### Work instructions
Look at each line of the listing. Copy those that hold the string "emph".

### Extracted information
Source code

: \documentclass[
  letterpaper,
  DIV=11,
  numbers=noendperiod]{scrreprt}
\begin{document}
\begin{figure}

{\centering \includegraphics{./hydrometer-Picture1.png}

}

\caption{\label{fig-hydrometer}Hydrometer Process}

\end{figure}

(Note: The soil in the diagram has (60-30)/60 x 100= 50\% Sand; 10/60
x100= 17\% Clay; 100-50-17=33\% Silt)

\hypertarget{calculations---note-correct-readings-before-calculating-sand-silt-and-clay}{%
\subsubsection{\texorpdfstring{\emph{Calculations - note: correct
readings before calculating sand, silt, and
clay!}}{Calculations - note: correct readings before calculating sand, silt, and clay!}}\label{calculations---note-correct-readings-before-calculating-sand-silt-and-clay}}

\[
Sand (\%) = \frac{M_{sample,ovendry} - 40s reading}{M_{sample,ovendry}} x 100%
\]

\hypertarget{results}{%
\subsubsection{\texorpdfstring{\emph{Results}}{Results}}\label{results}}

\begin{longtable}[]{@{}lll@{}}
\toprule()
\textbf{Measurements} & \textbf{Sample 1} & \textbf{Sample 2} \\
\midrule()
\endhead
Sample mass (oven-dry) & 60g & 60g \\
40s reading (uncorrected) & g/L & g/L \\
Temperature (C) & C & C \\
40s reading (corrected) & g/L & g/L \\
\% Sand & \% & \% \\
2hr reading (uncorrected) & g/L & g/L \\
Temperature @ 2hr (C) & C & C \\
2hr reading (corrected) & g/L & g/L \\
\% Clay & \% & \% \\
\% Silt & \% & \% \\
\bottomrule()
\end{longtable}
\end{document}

--

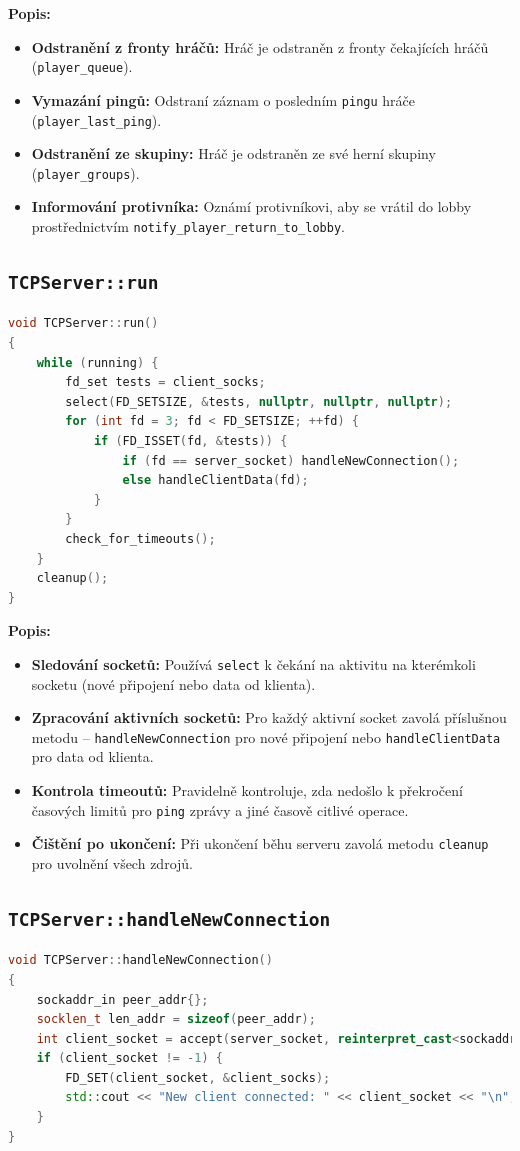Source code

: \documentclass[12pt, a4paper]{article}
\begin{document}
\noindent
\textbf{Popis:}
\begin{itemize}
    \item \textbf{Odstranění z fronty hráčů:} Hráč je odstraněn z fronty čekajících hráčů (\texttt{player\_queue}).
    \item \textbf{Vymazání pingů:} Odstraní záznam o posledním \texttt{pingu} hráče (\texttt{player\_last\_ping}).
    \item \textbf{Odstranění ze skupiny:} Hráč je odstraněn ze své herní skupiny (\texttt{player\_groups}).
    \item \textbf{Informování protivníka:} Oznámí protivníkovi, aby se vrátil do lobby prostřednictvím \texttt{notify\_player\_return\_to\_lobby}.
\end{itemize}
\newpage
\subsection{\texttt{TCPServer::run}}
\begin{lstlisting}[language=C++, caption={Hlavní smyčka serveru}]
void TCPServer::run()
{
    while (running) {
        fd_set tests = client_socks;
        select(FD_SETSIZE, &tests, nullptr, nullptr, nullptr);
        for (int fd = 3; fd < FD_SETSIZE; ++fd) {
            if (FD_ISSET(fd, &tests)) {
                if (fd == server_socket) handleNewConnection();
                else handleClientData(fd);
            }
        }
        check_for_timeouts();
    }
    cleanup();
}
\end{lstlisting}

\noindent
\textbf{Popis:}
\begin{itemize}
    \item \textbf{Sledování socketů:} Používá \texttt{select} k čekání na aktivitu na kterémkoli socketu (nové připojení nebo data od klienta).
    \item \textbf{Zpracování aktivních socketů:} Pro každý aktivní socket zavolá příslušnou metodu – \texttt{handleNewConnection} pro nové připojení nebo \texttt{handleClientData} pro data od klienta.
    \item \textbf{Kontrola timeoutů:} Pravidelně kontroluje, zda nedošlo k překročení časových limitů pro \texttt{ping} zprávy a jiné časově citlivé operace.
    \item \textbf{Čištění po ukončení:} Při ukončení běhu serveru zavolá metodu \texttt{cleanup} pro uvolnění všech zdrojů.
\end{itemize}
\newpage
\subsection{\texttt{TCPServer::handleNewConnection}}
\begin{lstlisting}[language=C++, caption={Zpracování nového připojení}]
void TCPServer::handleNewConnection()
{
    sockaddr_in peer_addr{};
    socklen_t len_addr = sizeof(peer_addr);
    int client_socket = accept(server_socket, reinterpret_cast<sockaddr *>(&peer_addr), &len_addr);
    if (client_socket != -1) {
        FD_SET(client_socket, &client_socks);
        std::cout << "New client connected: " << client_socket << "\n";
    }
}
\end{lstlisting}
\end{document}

### Solution for this exercise
\subsubsection{\texorpdfstring{\emph{Calculations - note: correct
\subsubsection{\texorpdfstring{\emph{Results}}{Results}}\label{results}}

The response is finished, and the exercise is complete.